And you answered him, swineherd Eumaeus: "Old man, I will never have to pay you that reward for good news, nor will Odysseus ever come home. Drink in peace, and let's talk of other things—don't remind me of this, for my heart aches inside my chest whenever anyone mentions my good master.
But as for the oath, let's let it be. Still, may Odysseus come, just as I wish it, and as Penelope wishes it, and old Laertes, and godlike Telemachus. But now it's for his son that I grieve without end, the boy Odysseus fathered, Telemachus. The gods raised him up like a young sapling, and I used to say he would be second to no man, his father included, in build and in noble looks—but then some god, or some man, disturbed the balance of his mind, and he went off after news of his father, to sacred Pylos, and now the proud suitors lie in wait for him on his way home,
meaning to wipe out the line of godlike Arcesius from Ithaca, root and name together. But let's leave him too—whether he's caught or escapes, and whether the son of Cronus holds a protecting hand over him. Come now, old man, tell me about your own troubles, and tell me truly, so I may know it well: who are you, and where from? Where is your city, who are your parents? What kind of ship brought you here? How did the sailors bring you to Ithaca, and who did they claim to be? For I can't imagine you got here on foot."
Odysseus, the man of many designs, answered him: "Then I will tell you all this quite truthfully. If the two of us had time enough, food and sweet wine here inside your hut, to feast at leisure while others went about their work, I could easily spend a whole year telling of all the sorrows of my heart, everything I have suffered by the gods' will.
I claim to be born of the wide land of Crete, the son of a wealthy man. Many other sons besides me were born and raised in his house, true-born of his wedded wife; but the mother who bore me was a bought concubine, though my father, Castor son of Hylax, honored me equally with his legitimate sons. I claim descent from him—a man who in his day was honored like a god among the Cretans, for his wealth, his riches, and his splendid sons. But then the fates of death came and carried him off to the house of Hades, and his proud sons divided up his estate and cast lots for it, while to me they gave only a very small share, and a house to go with it.

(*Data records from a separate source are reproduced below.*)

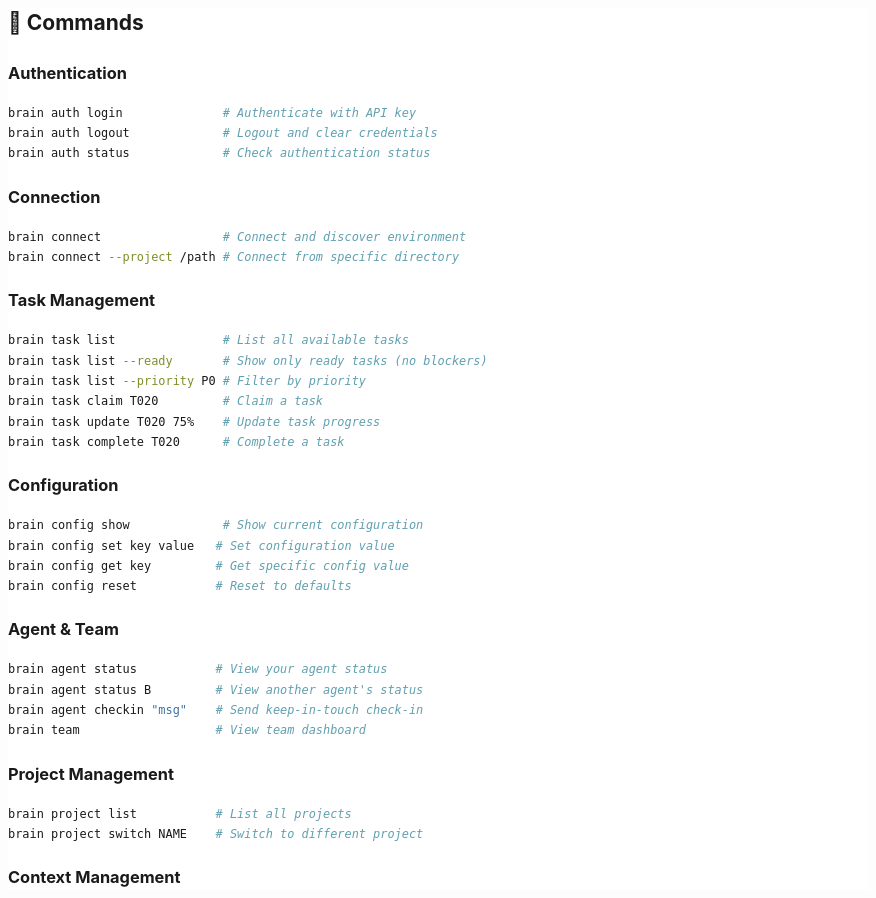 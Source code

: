 ## 📖 Commands

### Authentication

```bash
brain auth login              # Authenticate with API key
brain auth logout             # Logout and clear credentials
brain auth status             # Check authentication status
```

### Connection

```bash
brain connect                 # Connect and discover environment
brain connect --project /path # Connect from specific directory
```

### Task Management

```bash
brain task list               # List all available tasks
brain task list --ready       # Show only ready tasks (no blockers)
brain task list --priority P0 # Filter by priority
brain task claim T020         # Claim a task
brain task update T020 75%    # Update task progress
brain task complete T020      # Complete a task
```

### Configuration

```bash
brain config show             # Show current configuration
brain config set key value   # Set configuration value
brain config get key         # Get specific config value
brain config reset           # Reset to defaults
```

### Agent & Team

```bash
brain agent status           # View your agent status
brain agent status B         # View another agent's status
brain agent checkin "msg"    # Send keep-in-touch check-in
brain team                   # View team dashboard
```

### Project Management

```bash
brain project list           # List all projects
brain project switch NAME    # Switch to different project
```

### Context Management

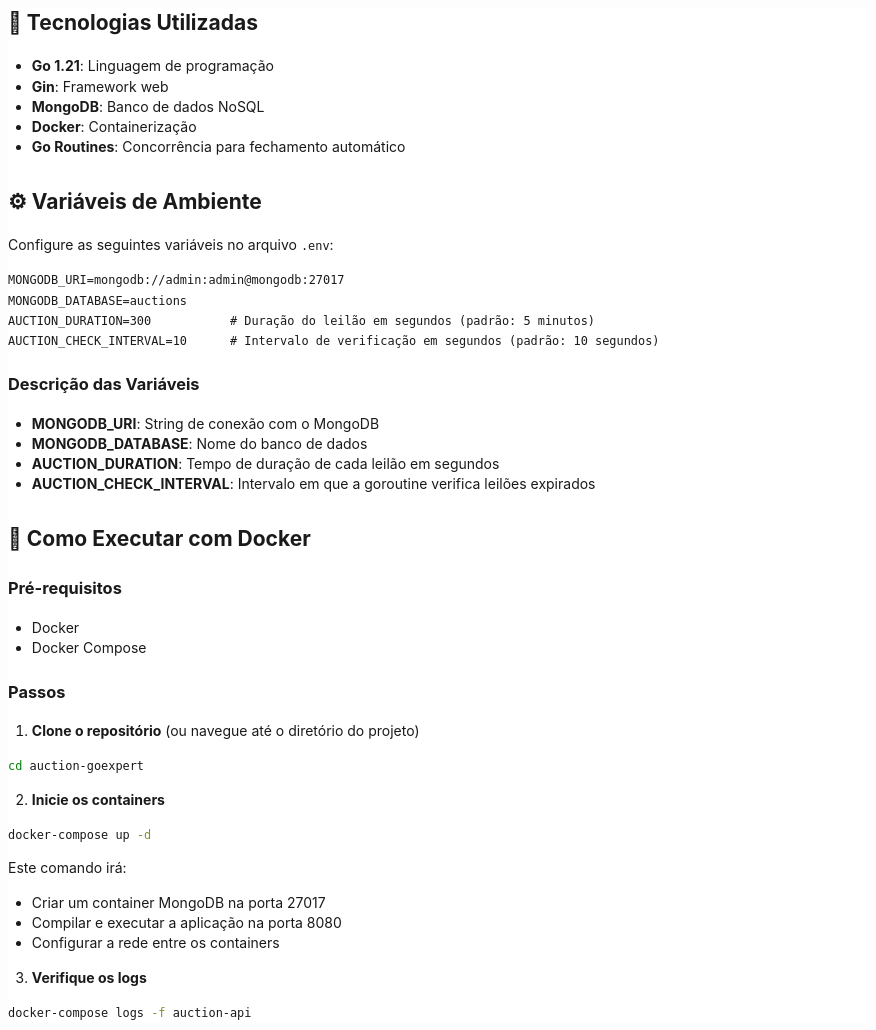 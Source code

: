 ## 🔧 Tecnologias Utilizadas

- **Go 1.21**: Linguagem de programação
- **Gin**: Framework web
- **MongoDB**: Banco de dados NoSQL
- **Docker**: Containerização
- **Go Routines**: Concorrência para fechamento automático

## ⚙️ Variáveis de Ambiente

Configure as seguintes variáveis no arquivo `.env`:

```env
MONGODB_URI=mongodb://admin:admin@mongodb:27017
MONGODB_DATABASE=auctions
AUCTION_DURATION=300           # Duração do leilão em segundos (padrão: 5 minutos)
AUCTION_CHECK_INTERVAL=10      # Intervalo de verificação em segundos (padrão: 10 segundos)
```

### Descrição das Variáveis

- **MONGODB_URI**: String de conexão com o MongoDB
- **MONGODB_DATABASE**: Nome do banco de dados
- **AUCTION_DURATION**: Tempo de duração de cada leilão em segundos
- **AUCTION_CHECK_INTERVAL**: Intervalo em que a goroutine verifica leilões expirados

## 🐳 Como Executar com Docker

### Pré-requisitos

- Docker
- Docker Compose

### Passos

1. **Clone o repositório** (ou navegue até o diretório do projeto)

```bash
cd auction-goexpert
```

2. **Inicie os containers**

```bash
docker-compose up -d
```

Este comando irá:
- Criar um container MongoDB na porta 27017
- Compilar e executar a aplicação na porta 8080
- Configurar a rede entre os containers

3. **Verifique os logs**

```bash
docker-compose logs -f auction-api
```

I married a wife from a family of great landholders, because of my own worth—I was no weakling, no runner from battle. All that is gone from me now, yet even so, I think, looking at the stubble you can still tell what the crop was, for trouble has worn me down terribly. Truly, Ares and Athena gave me courage and the power to break through enemy ranks; whenever I picked out the best men for an ambush, sowing trouble for my enemies, my proud heart never gave a thought to death, but I would leap out far ahead of the rest and cut down with my spear any enemy who was slower on his feet than I was.
Such was I in war; but working the land was never to my liking, nor keeping house, the kind of life that raises fine children. Ships with oars were always what I loved, and wars, and polished javelins and arrows—grim things, that make other men shudder just to think of. But to me they were dear, because some god put the love of them in my heart; different men delight in different pursuits. Before the sons of the Achaeans ever set foot on Trojan soil, nine times I led men and swift-faring ships against foreign peoples, and I came away with a great deal of plunder.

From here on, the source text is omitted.